Su hijo, una de las promesas del deporte de los puños, practica hace un año boxeo. Comenzó en Puños del Sur y derivó al cuadrilátero con Miguel Jara.

Luego lo entrenó Francisco Corvalán del Club Olimpo, pero ahora entrena solo en su casa de Oro Verde, rodeado de tomates, sandías y choclos. “Cuando chico me hacían ‘bullying’. Me decían negro, huaso y coyonco, pero yo les decía que me gustaba ser campesino y me defendía a combos. De ahí me gustó el boxeo. Ahora salgo a trotar y practico con mi primo Julio Manosalva”, cuenta Camilo, antes de aclarar su pasión por el boxeo. “Es que es un deporte único.

Hay que tener constancia, hábitos, sacrificio, mucho desgaste”, recalca el admirador del boxeador criollo Miguel “Aguja” González y del internacional Gennady Golovkin.

Sobre su estilo es enfático: “Me gusta esquivar y voy a los contragolpes, para acertar fuerte mis manos. Debo corregir mi parada y acertar mejor mis golpes”. Jiménez, quien fue tercero en el último Nacional Juvenil en serie 81 kilos, pesando apenas 75.

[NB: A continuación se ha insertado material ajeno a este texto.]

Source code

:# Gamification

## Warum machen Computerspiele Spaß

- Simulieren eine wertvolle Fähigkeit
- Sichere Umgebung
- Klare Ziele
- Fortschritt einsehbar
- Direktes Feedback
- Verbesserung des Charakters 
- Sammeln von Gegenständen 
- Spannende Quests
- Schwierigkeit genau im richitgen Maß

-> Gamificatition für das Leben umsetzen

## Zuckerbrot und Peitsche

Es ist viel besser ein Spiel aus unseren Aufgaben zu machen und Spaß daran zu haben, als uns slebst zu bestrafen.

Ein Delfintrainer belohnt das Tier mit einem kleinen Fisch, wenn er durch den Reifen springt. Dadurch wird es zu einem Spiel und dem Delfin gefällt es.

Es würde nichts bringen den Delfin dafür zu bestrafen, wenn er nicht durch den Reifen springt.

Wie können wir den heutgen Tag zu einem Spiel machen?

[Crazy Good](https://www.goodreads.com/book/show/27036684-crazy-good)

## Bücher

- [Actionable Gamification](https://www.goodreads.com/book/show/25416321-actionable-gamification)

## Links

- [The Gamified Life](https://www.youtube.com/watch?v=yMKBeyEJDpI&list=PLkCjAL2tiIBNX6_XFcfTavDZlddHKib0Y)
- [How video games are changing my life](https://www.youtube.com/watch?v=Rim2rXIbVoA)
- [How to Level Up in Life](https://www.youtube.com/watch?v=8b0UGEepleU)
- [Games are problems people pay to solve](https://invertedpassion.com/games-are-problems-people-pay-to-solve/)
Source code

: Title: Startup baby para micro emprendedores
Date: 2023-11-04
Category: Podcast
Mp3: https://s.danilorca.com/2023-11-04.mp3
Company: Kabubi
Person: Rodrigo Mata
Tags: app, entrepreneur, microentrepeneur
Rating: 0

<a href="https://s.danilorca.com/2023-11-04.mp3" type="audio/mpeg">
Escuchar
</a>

Su sueño es ser campeón de Chile y dedicarse profesionalmente al boxeo. Para eso tiene una particular rutina de entrenamiento. “Vivo en Oro Verde. En pleno campo. Salgo a correr al Puente El Ala, me tiro un piquero y vuelvo. Hago mucho sombra, abdominales, flexiones de brazos y mi amigo me ayuda con los focos. A veces voy al gimnasio y le pego al saco. Y le ayudo a mi papá en el campo con la cosecha de tomates, sandías, y melones”, sentencia sonriendo.